「貘龍師・湟II 魔影兄弟編」に続くシリーズ第3巻。完結編である。
前作で魔影三兄弟を操っていた黒幕がいよいよ登場。隆慈の師匠の弟で貘龍師を仇と狙う人物も加わり、クライマックスへのお膳立ては整った。
前作の事件の後、旦の都、慶園を立て直すために朝廷内の改革をめざす若き官僚たちは、皇太子を旗頭に民を大切にする政治を行おうとする。彼らは義賊呉衛門とも接触し、民意を生かすための橋渡し役を依頼する。
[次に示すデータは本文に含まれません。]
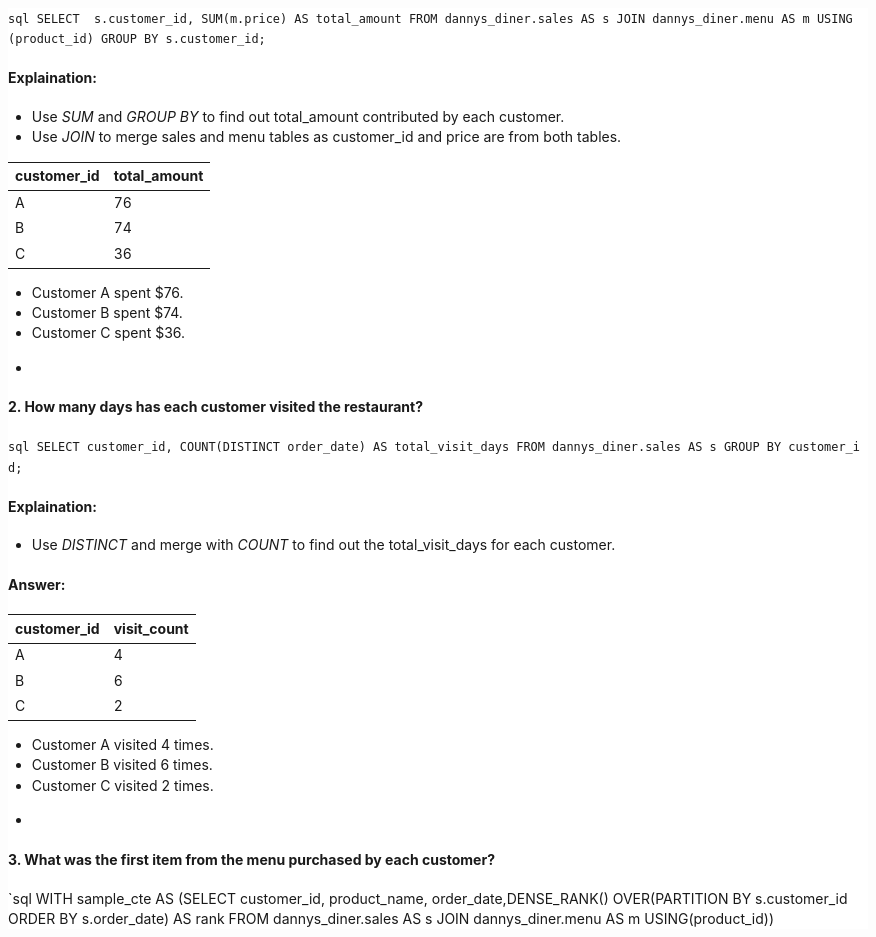 `sql
SELECT 
    s.customer_id, SUM(m.price) AS total_amount
FROM
    dannys_diner.sales AS s
        JOIN
    dannys_diner.menu AS m USING (product_id)
GROUP BY s.customer_id;
`
#### Explaination:
- Use *SUM* and *GROUP BY* to find out total_amount contributed by each customer.
- Use *JOIN* to merge sales and menu tables as customer_id and price are from both tables.


| customer_id | total_amount |
| ----------- | ----------- |
| A           | 76          |
| B           | 74          |
| C           | 36          |

- Customer A spent $76.
- Customer B spent $74.
- Customer C spent $36.
*

#### 2. How many days has each customer visited the restaurant?


`sql
SELECT customer_id, COUNT(DISTINCT order_date) AS total_visit_days
FROM dannys_diner.sales AS s
GROUP BY customer_id;
`
#### Explaination:
- Use *DISTINCT* and merge with *COUNT* to find out the total_visit_days for each customer.
#### Answer:
| customer_id | visit_count |
| ----------- | ----------- |
| A           | 4          |
| B           | 6          |
| C           | 2          |

- Customer A visited 4 times.
- Customer B visited 6 times.
- Customer C visited 2 times.

*
#### 3. What was the first item from the menu purchased by each customer?
`sql
WITH sample_cte AS 
(SELECT customer_id, product_name, order_date,DENSE_RANK() OVER(PARTITION BY s.customer_id ORDER BY s.order_date) AS rank
 FROM dannys_diner.sales AS s
 JOIN dannys_diner.menu AS m
 USING(product_id))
呉衛門は協力するかわりに最後の盗みをその官僚の一人、北員朝から行う。
しかし、彼らの思いとは逆に皇太子はこれまでの事件の黒幕、貘龍師・儡を策士としてそばに置き、皇帝の地位を魔力を使って手に入れ民を強力に支配しようと企てていた。北員朝らは皇太子に利用されているだけなのである。儡は実は湟の親族や隆慈の師匠をその手にかけてきた仇でもあった。
どうも話をきれいにまとめようとするきらいがあり、最強の敵であるはずの儡も、最後の最後までただのずるいおっさんという感じで強さを感じさせない。強さでは前作の三兄弟の方が上のような気がする。
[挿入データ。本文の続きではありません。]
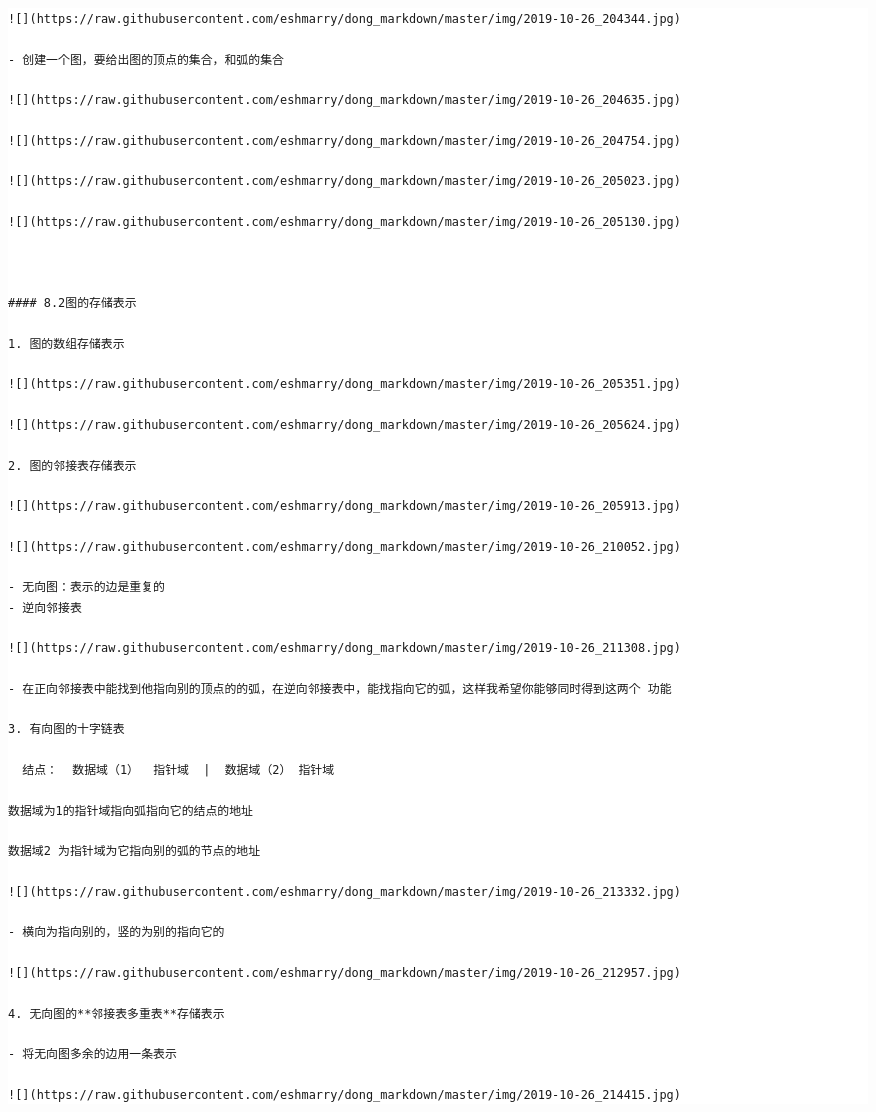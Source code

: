     ![](https://raw.githubusercontent.com/eshmarry/dong_markdown/master/img/2019-10-26_204344.jpg)

    - 创建一个图，要给出图的顶点的集合，和弧的集合

    ![](https://raw.githubusercontent.com/eshmarry/dong_markdown/master/img/2019-10-26_204635.jpg)

    ![](https://raw.githubusercontent.com/eshmarry/dong_markdown/master/img/2019-10-26_204754.jpg)

    ![](https://raw.githubusercontent.com/eshmarry/dong_markdown/master/img/2019-10-26_205023.jpg)

    ![](https://raw.githubusercontent.com/eshmarry/dong_markdown/master/img/2019-10-26_205130.jpg)

    

    #### 8.2图的存储表示

    1. 图的数组存储表示

    ![](https://raw.githubusercontent.com/eshmarry/dong_markdown/master/img/2019-10-26_205351.jpg)

    ![](https://raw.githubusercontent.com/eshmarry/dong_markdown/master/img/2019-10-26_205624.jpg)

    2. 图的邻接表存储表示

    ![](https://raw.githubusercontent.com/eshmarry/dong_markdown/master/img/2019-10-26_205913.jpg)

    ![](https://raw.githubusercontent.com/eshmarry/dong_markdown/master/img/2019-10-26_210052.jpg)

    - 无向图：表示的边是重复的
    - 逆向邻接表

    ![](https://raw.githubusercontent.com/eshmarry/dong_markdown/master/img/2019-10-26_211308.jpg)

    - 在正向邻接表中能找到他指向别的顶点的的弧，在逆向邻接表中，能找指向它的弧，这样我希望你能够同时得到这两个 功能

    3. 有向图的十字链表

      结点：  数据域（1）  指针域  |  数据域（2） 指针域

    数据域为1的指针域指向弧指向它的结点的地址

    数据域2 为指针域为它指向别的弧的节点的地址

    ![](https://raw.githubusercontent.com/eshmarry/dong_markdown/master/img/2019-10-26_213332.jpg)

    - 横向为指向别的，竖的为别的指向它的

    ![](https://raw.githubusercontent.com/eshmarry/dong_markdown/master/img/2019-10-26_212957.jpg)

    4. 无向图的**邻接表多重表**存储表示

    - 将无向图多余的边用一条表示

    ![](https://raw.githubusercontent.com/eshmarry/dong_markdown/master/img/2019-10-26_214415.jpg)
もっと荒削りでいい。作品の持つパワーではシリーズ中では第2巻が一番だったと思う。シリーズを通してみれば、作者にはまだムラがあり。安定した力を発揮していないようだ。しかし、第2巻で示したように筆力はあるので次回作には十分期待できる。今度は「架空」の設定ではなく本当の中国を舞台にしたものを読んでみたいものである。